Ministerial directions and a 'powerful' board: Think tank's 'draft bill' sets out vision for statutory civil service

Cab sec would have responsibility for appointment and performance management of perm secs under IfG proposals
Alex Thomas unveiling the the IfG's draft bill paper. Photo: Institute for Government

By Tevye Markson

13 May 2025

The Institute for Government has published a “draft civil service bill”, setting out its vision for a civil service placed on a formal statutory footing.

The think tanks's new paper puts the IfG’s view on how to improve the management, functioning and oversight of the civil service into draft bill format.

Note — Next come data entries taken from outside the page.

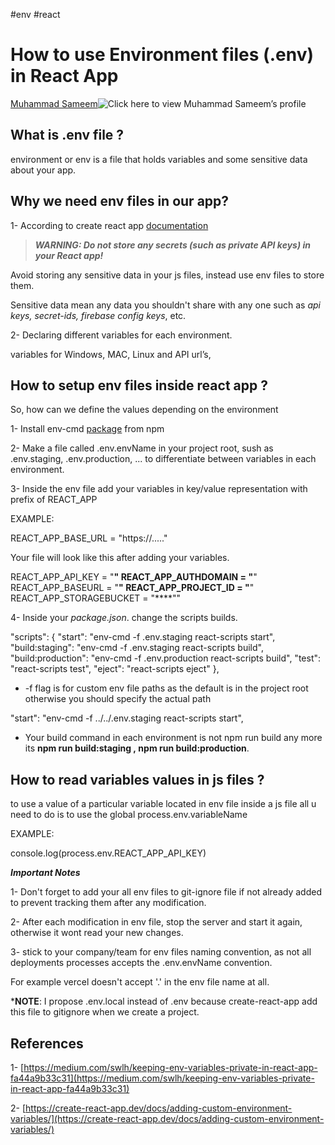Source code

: #env #react 
# How to use Environment files (.env) in React App

[Muhammad Sameem](https://www.linkedin.com/in/devsameem?trk=pulse-article_main-author-card)![Click here to view Muhammad Sameem’s profile](https://media.licdn.com/dms/image/C4D03AQECNk4hN9XeoQ/profile-displayphoto-shrink_100_100/0/1664055949869?e=1677715200&v=beta&t=fDkftm6F2d7YguHOe4RBCBWIp_ER9ZLbDB0yqgPJIt8)


## What is .env file ?

environment or env is a file that holds variables and some sensitive data about your app.

## Why we need env files in our app?

1- According to create react app [documentation](https://create-react-app.dev/docs/adding-custom-environment-variables/)

> **_WARNING: Do not store any secrets (such as private API keys) in your React app!_**

Avoid storing any sensitive data in your js files, instead use env files to store them.

Sensitive data mean any data you shouldn't share with any one such as _api keys, secret-ids, firebase config keys_, etc.

2- Declaring different variables for each environment.

variables for Windows, MAC, Linux and API url’s,

## How to setup env files inside react app ?

So, how can we define the values depending on the environment

1- Install env-cmd [package](https://www.npmjs.com/package/env-cmd) from npm

2- Make a file called .env.envName in your project root, sush as .env.staging, .env.production, ... to differentiate between variables in each environment.

3- Inside the env file add your variables in key/value representation with prefix of REACT_APP

EXAMPLE:

REACT_APP_BASE_URL = "https://....."

Your file will look like this after adding your variables.

REACT_APP_API_KEY = "****"
REACT_APP_AUTHDOMAIN =  "****"
REACT_APP_BASEURL = "****"
REACT_APP_PROJECT_ID = "****"
REACT_APP_STORAGEBUCKET = "****""

4- Inside your _package.json_. change the scripts builds.

"scripts": {
    "start": "env-cmd -f .env.staging react-scripts start",
    "build:staging": "env-cmd -f .env.staging react-scripts build",
    "build:production": "env-cmd -f .env.production react-scripts build",
    "test": "react-scripts test",
    "eject": "react-scripts eject"
  },

-   -f flag is for custom env file paths as the default is in the project root otherwise you should specify the actual path

"start": "env-cmd -f ../../.env.staging react-scripts start",

-   Your build command in each environment is not npm run build any more its **npm run build:staging , npm run build:production**.

## How to read variables values in js files ?

to use a value of a particular variable located in env file inside a js file all u need to do is to use the global process.env.variableName

EXAMPLE:

console.log(process.env.REACT_APP_API_KEY)

**_Important Notes_**

1- Don't forget to add your all env files to git-ignore file if not already added to prevent tracking them after any modification.

2- After each modification in env file, stop the server and start it again, otherwise it wont read your new changes.

3- stick to your company/team for env files naming convention, as not all deployments processes accepts the .env.envName convention.

For example vercel doesn't accept '.' in the env file name at all.

***NOTE**: I propose .env.local instead of .env because create-react-app add this file to gitignore when we create a project.

## References

1- [https://medium.com/swlh/keeping-env-variables-private-in-react-app-fa44a9b33c31](https://medium.com/swlh/keeping-env-variables-private-in-react-app-fa44a9b33c31)

2- [https://create-react-app.dev/docs/adding-custom-environment-variables/](https://create-react-app.dev/docs/adding-custom-environment-variables/)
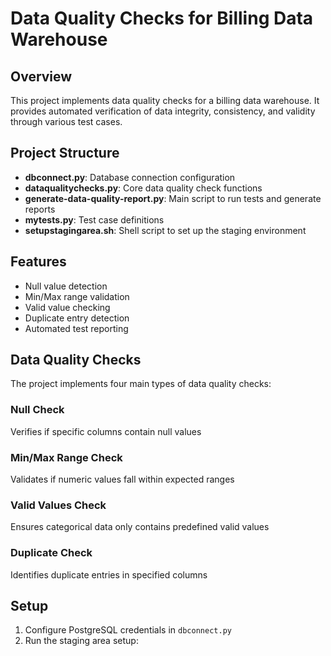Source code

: # Data Quality Checks for Billing Data Warehouse

## Overview
This project implements data quality checks for a billing data warehouse. It provides automated verification of data integrity, consistency, and validity through various test cases.

## Project Structure
- **dbconnect.py**: Database connection configuration  
- **dataqualitychecks.py**: Core data quality check functions  
- **generate-data-quality-report.py**: Main script to run tests and generate reports  
- **mytests.py**: Test case definitions  
- **setupstagingarea.sh**: Shell script to set up the staging environment  

## Features
- Null value detection
- Min/Max range validation
- Valid value checking
- Duplicate entry detection
- Automated test reporting

## Data Quality Checks
The project implements four main types of data quality checks:

### Null Check
Verifies if specific columns contain null values

### Min/Max Range Check
Validates if numeric values fall within expected ranges

### Valid Values Check
Ensures categorical data only contains predefined valid values

### Duplicate Check
Identifies duplicate entries in specified columns

## Setup
1. Configure PostgreSQL credentials in `dbconnect.py`
2. Run the staging area setup:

The bill sets out the IfG take on what the responsibilities of the civil service should be and aims to improve the accountability mechanisms that apply to the civil service by setting them out in statute.

This includes giving the cabinet secretary the authority to give orders to permanent secretaries; the creation of a Civil Service Board that can appoint and dismiss the cab sec; and introducing a new type of ministerial direction for when a policy puts civil service capability under threat.

Draft bills are usually issued for consultation by government departments before being formally introduced to parliament. The IfG says its version – which aims to add to the debate on civil service capability and effectiveness – is designed to build on, and be inserted into, the Constitutional Reform and Governance Act 2010.

The 2010 act sets out in statute some of the core principles underpinning the organisation of the civil service, including the need for a civil service code that requires civil servants to act with integrity and honesty, and with objectivity and impartiality. But the IfG says it "leaves many ambiguities unresolved".

The IfG draft bill sets out explicitly that the civil service exists as an entity within the state and that its primary function is to serve the government by offering advice, implementing decisions, and carrying out activities assigned to it.

The bill, if it became a reality, would set out that cabinet secretary is responsible for maintaining the capability of the civil service to deliver this primary function. It would give the cab sec the power to appoint perm secs, determine their terms and conditions, evaluate their performance, direct their activity in matters relating to the capability of the civil service, and dismiss them.

It would also allow the cab sec to delegate some of their functions to a separate head of the civil service. 

The draft bill also proposes the creation of a new Civil Service Board, which would sit outside management structures and hold the cab sec to account for maintaining the capability of the civil service to fulfil its core function.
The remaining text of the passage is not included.